§ Extracted material
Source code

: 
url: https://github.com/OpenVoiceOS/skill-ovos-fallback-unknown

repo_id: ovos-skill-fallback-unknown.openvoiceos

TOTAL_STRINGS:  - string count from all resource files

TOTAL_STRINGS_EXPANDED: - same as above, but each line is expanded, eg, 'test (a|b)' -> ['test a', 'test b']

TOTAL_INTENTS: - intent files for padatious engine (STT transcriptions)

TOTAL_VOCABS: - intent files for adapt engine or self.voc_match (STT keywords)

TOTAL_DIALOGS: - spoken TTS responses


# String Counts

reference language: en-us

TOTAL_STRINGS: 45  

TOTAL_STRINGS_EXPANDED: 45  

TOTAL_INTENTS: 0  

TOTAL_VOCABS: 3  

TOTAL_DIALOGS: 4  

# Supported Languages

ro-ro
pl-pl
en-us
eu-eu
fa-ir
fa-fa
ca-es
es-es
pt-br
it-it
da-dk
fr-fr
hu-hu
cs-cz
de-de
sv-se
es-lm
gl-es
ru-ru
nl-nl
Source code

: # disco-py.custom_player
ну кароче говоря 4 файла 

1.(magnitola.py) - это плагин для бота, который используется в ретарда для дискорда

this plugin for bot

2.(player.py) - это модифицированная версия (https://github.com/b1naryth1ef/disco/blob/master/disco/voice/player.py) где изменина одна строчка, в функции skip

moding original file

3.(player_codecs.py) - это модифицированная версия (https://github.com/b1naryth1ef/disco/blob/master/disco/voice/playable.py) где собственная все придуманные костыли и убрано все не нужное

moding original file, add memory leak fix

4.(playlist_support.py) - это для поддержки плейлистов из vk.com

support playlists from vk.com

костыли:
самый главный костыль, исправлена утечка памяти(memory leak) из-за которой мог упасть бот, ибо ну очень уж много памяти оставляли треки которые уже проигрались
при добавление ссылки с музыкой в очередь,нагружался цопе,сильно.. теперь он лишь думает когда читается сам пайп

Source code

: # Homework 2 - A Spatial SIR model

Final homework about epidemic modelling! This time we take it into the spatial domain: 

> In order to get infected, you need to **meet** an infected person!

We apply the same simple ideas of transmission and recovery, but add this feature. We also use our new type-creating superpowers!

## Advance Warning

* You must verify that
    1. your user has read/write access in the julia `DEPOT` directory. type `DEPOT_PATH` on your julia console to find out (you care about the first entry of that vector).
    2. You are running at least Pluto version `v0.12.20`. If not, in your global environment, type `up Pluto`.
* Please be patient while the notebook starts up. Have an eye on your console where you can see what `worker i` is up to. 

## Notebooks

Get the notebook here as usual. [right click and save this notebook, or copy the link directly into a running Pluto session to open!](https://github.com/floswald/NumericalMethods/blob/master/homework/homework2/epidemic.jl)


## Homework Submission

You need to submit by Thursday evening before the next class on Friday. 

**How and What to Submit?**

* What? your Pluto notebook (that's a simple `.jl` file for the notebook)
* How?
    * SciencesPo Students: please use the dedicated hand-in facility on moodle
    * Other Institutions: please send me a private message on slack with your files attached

§ Activity
For this exercise, please copy exactly the lines of the material above from its first line through the line where "TOTAL_INTENTS: - intent" appears.

§ Written solution
Source code

: 
url: https://github.com/OpenVoiceOS/skill-ovos-fallback-unknown

repo_id: ovos-skill-fallback-unknown.openvoiceos

TOTAL_STRINGS:  - string count from all resource files

TOTAL_STRINGS_EXPANDED: - same as above, but each line is expanded, eg, 'test (a|b)' -> ['test a', 'test b']

TOTAL_INTENTS: - intent files for padatious engine (STT transcriptions)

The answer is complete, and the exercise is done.